The original area known as La Playa played an important role in the early history of San Diego. The first European to set foot in what is now California, Juan Rodriguez Cabrillo, came ashore in 1542 at La Playa, probably at a small rocky peninsula called Ballast Point. When a permanent European settlement was established a few miles inland in 1769, La Playa served as the town's "harbor", actually an anchorage where cargo was loaded and unloaded via small boats. Goods were then transported to the settlement by land over the historic La Playa Trail, the oldest European trail on the West Coast.

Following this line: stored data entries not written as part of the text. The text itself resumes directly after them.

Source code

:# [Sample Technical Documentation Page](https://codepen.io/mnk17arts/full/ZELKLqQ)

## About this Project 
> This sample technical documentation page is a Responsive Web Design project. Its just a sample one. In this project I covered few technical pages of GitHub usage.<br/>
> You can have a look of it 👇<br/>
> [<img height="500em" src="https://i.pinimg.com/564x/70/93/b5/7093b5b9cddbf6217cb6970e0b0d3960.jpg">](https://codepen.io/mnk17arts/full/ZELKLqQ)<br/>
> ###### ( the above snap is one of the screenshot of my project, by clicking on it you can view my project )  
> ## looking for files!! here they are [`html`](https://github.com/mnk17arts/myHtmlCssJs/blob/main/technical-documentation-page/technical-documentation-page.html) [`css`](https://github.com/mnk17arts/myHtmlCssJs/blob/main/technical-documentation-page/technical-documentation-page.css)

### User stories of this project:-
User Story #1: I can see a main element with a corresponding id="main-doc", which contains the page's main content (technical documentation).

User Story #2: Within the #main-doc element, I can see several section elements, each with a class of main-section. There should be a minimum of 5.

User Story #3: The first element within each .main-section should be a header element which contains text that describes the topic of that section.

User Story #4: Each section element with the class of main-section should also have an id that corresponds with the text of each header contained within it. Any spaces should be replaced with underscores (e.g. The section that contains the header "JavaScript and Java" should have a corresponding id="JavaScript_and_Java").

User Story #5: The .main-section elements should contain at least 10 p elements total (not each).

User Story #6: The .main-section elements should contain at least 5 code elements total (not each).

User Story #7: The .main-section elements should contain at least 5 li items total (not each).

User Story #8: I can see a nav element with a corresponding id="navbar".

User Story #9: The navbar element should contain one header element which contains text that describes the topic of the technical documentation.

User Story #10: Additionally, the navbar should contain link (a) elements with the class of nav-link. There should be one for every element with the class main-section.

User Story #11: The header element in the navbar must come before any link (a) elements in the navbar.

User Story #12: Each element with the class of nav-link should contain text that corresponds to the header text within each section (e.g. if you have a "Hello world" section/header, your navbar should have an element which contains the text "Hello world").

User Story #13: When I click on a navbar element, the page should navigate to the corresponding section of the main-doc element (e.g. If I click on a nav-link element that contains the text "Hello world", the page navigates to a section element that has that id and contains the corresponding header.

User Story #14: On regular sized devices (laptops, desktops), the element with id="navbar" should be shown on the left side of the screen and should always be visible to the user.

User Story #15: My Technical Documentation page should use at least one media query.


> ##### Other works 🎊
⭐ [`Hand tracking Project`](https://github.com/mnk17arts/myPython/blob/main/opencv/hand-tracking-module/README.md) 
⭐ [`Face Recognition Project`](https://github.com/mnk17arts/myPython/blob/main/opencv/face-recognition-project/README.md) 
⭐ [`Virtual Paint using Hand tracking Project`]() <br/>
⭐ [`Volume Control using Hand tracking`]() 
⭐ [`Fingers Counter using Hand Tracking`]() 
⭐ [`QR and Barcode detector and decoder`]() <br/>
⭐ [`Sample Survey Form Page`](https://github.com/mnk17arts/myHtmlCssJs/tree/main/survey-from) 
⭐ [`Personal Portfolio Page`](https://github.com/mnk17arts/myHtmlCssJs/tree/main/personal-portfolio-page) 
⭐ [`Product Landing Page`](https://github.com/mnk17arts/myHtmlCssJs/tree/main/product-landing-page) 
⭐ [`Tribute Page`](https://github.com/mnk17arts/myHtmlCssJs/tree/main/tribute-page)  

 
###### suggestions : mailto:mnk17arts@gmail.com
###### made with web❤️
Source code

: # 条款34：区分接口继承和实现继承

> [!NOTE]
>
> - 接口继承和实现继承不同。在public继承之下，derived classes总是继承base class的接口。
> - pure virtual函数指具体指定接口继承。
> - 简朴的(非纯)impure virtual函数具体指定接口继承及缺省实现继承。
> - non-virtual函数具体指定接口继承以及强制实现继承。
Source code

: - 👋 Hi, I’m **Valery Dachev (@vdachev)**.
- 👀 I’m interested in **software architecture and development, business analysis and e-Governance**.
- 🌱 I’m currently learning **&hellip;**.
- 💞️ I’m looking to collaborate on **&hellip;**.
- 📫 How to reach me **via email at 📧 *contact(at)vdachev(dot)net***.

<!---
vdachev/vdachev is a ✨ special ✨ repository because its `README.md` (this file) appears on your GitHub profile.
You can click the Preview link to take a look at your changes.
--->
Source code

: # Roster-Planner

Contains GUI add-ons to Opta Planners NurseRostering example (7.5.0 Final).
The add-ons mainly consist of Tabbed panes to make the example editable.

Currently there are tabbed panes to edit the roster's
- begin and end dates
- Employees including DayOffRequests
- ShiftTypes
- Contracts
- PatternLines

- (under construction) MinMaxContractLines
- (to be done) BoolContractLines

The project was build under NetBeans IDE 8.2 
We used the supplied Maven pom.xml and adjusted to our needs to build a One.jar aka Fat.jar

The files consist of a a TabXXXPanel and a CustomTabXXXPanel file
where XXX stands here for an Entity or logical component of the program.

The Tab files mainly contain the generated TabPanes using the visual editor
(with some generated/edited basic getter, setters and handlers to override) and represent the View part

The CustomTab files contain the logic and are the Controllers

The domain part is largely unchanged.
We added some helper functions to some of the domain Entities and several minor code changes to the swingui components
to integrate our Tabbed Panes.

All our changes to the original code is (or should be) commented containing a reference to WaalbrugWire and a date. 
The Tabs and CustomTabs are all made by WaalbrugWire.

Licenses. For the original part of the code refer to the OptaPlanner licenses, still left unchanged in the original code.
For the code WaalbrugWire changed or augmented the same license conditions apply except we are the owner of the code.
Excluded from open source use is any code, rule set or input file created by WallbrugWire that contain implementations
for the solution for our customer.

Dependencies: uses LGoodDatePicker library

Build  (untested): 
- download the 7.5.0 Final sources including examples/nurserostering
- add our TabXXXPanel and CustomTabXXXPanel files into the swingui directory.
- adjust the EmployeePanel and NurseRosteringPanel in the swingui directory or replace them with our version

The anchorage at La Playa continued to serve as San Diego’s main port until the establishment of New Town (current downtown) in the 1870s.

In his book Two Years Before the Mast, Richard Henry Dana Jr. describes how sailors in the 1830s camped on the beach at La Playa and hunted for wood and rabbits in the hills of Point Loma. The beach at La Playa became an informal town of up to 800 people during the Mexican years (1822–1846), centered on a dozen or so huge "hide houses" where cattle hides were processed and stored until they could be exported for sale. The hide houses were named for the Boston trading ships they served. The first and best known was the Brookline captained by James O. Locke, where the American flag was first raised over California (unofficially) in 1829. The La Playa harbor hosted vessels from almost every maritime nation in the world during this period.

The Old La Playa site was registered as California Historical Landmark #61 in 1932, and designated as a historical landmark by the San Diego Historical Resources Board in 1970.

The original La Playa landing place and Ballast Point are now on the grounds of Naval Base Point Loma. Nothing visible remains of the original sites, which are accessible to the public during the annual Cabrillo Festival and to scholars for occasional archeological digs. A lighthouse stood on Ballast Point from 1890 to 1960; currently there is a simple automated light on the site.